Inside the cemetery storage shed, along with gardening tools and a lawnmower, is an invaluable stack papers.
“Basically 25 pages of maps that show all the plots,” Patterson says.
The other known copy is kept in a separate location to avoid both being destroyed in a fire. More than 8,000 people are buried at Evergreen. The cemetery dates back to the 1880s when it was moved from its original spot on Chicken Hill.
“It was staked as a mining claim for gold. So they had to move everyone that was there,” Patterson says.
Some of the rectangular plots look like they were thrown out like dice, some are orderly. Names collected from a 1986 survey are printed inside some of those rectangles.
“All the handwritten notes are just all the burials that happened since then or were discovered since then,” he says. “And that’s basically the only record of the these locations since the 80s.”
It’s not a great system, though Patterson has almost all the grave sites memorized. He can flip through the 25 pages and find people by name, and he can find them on the ground.
“I was just mowing the other day and someone walked up and asked me where a certain person was and I just happened to have just weed whipped around his headstone and they were joking with me that I had all 8,000 graves memorized,” he says.
With the rise in genealogical databases, like Ancestry.com, Patterson says he’s noticed an increase in these requests. Last week alone, he’s located the graves of five different people. A new system will be a big help.
“It is huge. It’s going to mean that’s it’s going to be way easier for people to find everyone in Evergreen,” he says.

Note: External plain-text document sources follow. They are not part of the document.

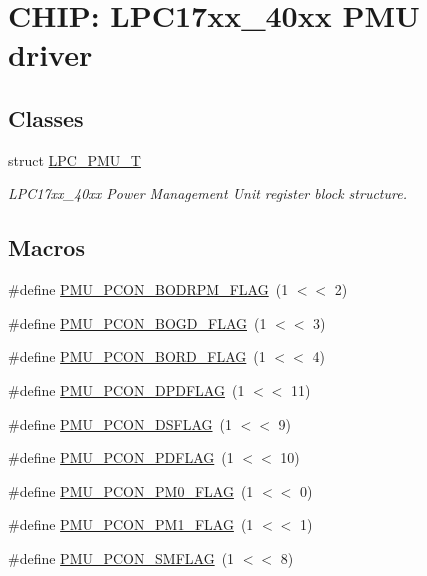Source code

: \hypertarget{group__PMU__17XX__40XX}{}\section{C\+H\+IP\+: L\+P\+C17xx\+\_\+40xx P\+MU driver}
\label{group__PMU__17XX__40XX}
\subsection*{Classes}
\begin{DoxyCompactItemize}
\item 
struct \hyperlink{structLPC__PMU__T}{L\+P\+C\+\_\+\+P\+M\+U\+\_\+T}
\begin{DoxyCompactList}\small\item\em L\+P\+C17xx\+\_\+40xx Power Management Unit register block structure. \end{DoxyCompactList}\end{DoxyCompactItemize}
\subsection*{Macros}
\begin{DoxyCompactItemize}
\item 
\#define \hyperlink{group__PMU__17XX__40XX_gaf798eacf7261001d57b70bf4c3b9b863}{P\+M\+U\+\_\+\+P\+C\+O\+N\+\_\+\+B\+O\+D\+R\+P\+M\+\_\+\+F\+L\+AG}~(1 $<$$<$ 2)
\item 
\#define \hyperlink{group__PMU__17XX__40XX_ga542e24814279146e498ede308451d699}{P\+M\+U\+\_\+\+P\+C\+O\+N\+\_\+\+B\+O\+G\+D\+\_\+\+F\+L\+AG}~(1 $<$$<$ 3)
\item 
\#define \hyperlink{group__PMU__17XX__40XX_gad8a99ac828a3f50ca487efb9bab7cba1}{P\+M\+U\+\_\+\+P\+C\+O\+N\+\_\+\+B\+O\+R\+D\+\_\+\+F\+L\+AG}~(1 $<$$<$ 4)
\item 
\#define \hyperlink{group__PMU__17XX__40XX_ga81cd6baf090cf4649f51538b59e2e4af}{P\+M\+U\+\_\+\+P\+C\+O\+N\+\_\+\+D\+P\+D\+F\+L\+AG}~(1 $<$$<$ 11)
\item 
\#define \hyperlink{group__PMU__17XX__40XX_ga35db160b23010e0f598641f1f40ebd15}{P\+M\+U\+\_\+\+P\+C\+O\+N\+\_\+\+D\+S\+F\+L\+AG}~(1 $<$$<$ 9)
\item 
\#define \hyperlink{group__PMU__17XX__40XX_gabad3cddc54f9c1cdd8128ec65fc50691}{P\+M\+U\+\_\+\+P\+C\+O\+N\+\_\+\+P\+D\+F\+L\+AG}~(1 $<$$<$ 10)
\item 
\#define \hyperlink{group__PMU__17XX__40XX_ga68db97d4dfb92acf82b041ddbbfa692d}{P\+M\+U\+\_\+\+P\+C\+O\+N\+\_\+\+P\+M0\+\_\+\+F\+L\+AG}~(1 $<$$<$ 0)
\item 
\#define \hyperlink{group__PMU__17XX__40XX_gadd225d4b566562b24c0ccc3d8efa7372}{P\+M\+U\+\_\+\+P\+C\+O\+N\+\_\+\+P\+M1\+\_\+\+F\+L\+AG}~(1 $<$$<$ 1)
\item 
\#define \hyperlink{group__PMU__17XX__40XX_gabcad2ba661df07512a8facf72ad718a3}{P\+M\+U\+\_\+\+P\+C\+O\+N\+\_\+\+S\+M\+F\+L\+AG}~(1 $<$$<$ 8)
\end{DoxyCompactItemize}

The City and Borough of Juneau was awarded a $17,000 grant in federal funds to put a cemetery map online.
Outside, city cartographer Quinn Tracy holds a GPS device above the headstone of Joe Juneau to pinpoint the exact geographic location. The device beeps as the site is mapped.
“So when I bring these points into the information geographic names system, I’ll have a point and then name associated with that point,” he says.
Buried at Evergreen are several notable people in Alaska’s history: city co-founders Joe Juneau and Richard Harris, victims of the sinking of the Princess Sophia and civil rights activist Elizabeth Peratrovich.
Tracy only needs two coordinates per grid section to map the entire cemetery–the rest will be overlaid using a digital scan of the 1986 survey. He peels back the moss from a crumbling headstone to uncover a name.
“I don’t know, it’s just kind of sad that some of these you can’t really read,” Tracy says.
Soon family and friends will be able to search for grave sites on the city’s website with the click of a mouse.
“It’ll be similar in concept to Google Maps where you enter an address and it takes you to that location,” he says. “In that case, you’ll enter someone’s name and will take you to their location in Evergreen Cemetery.”
Most of the remaining plots were sold in the 1950s and the site is almost full. Before long, there will be no new burials. Children nearby take turns tumbling down the hill.
Groundskeeper Ben Patterson says he doesn’t mind the historic resting place being treated like a park.
“I don’t find that disrespectful. I think it’s one of the neatest things about our cemetery is that it’s just so peaceful and people like it so much,” Patterson says.
The Evergreen Cemetery map goes online in October.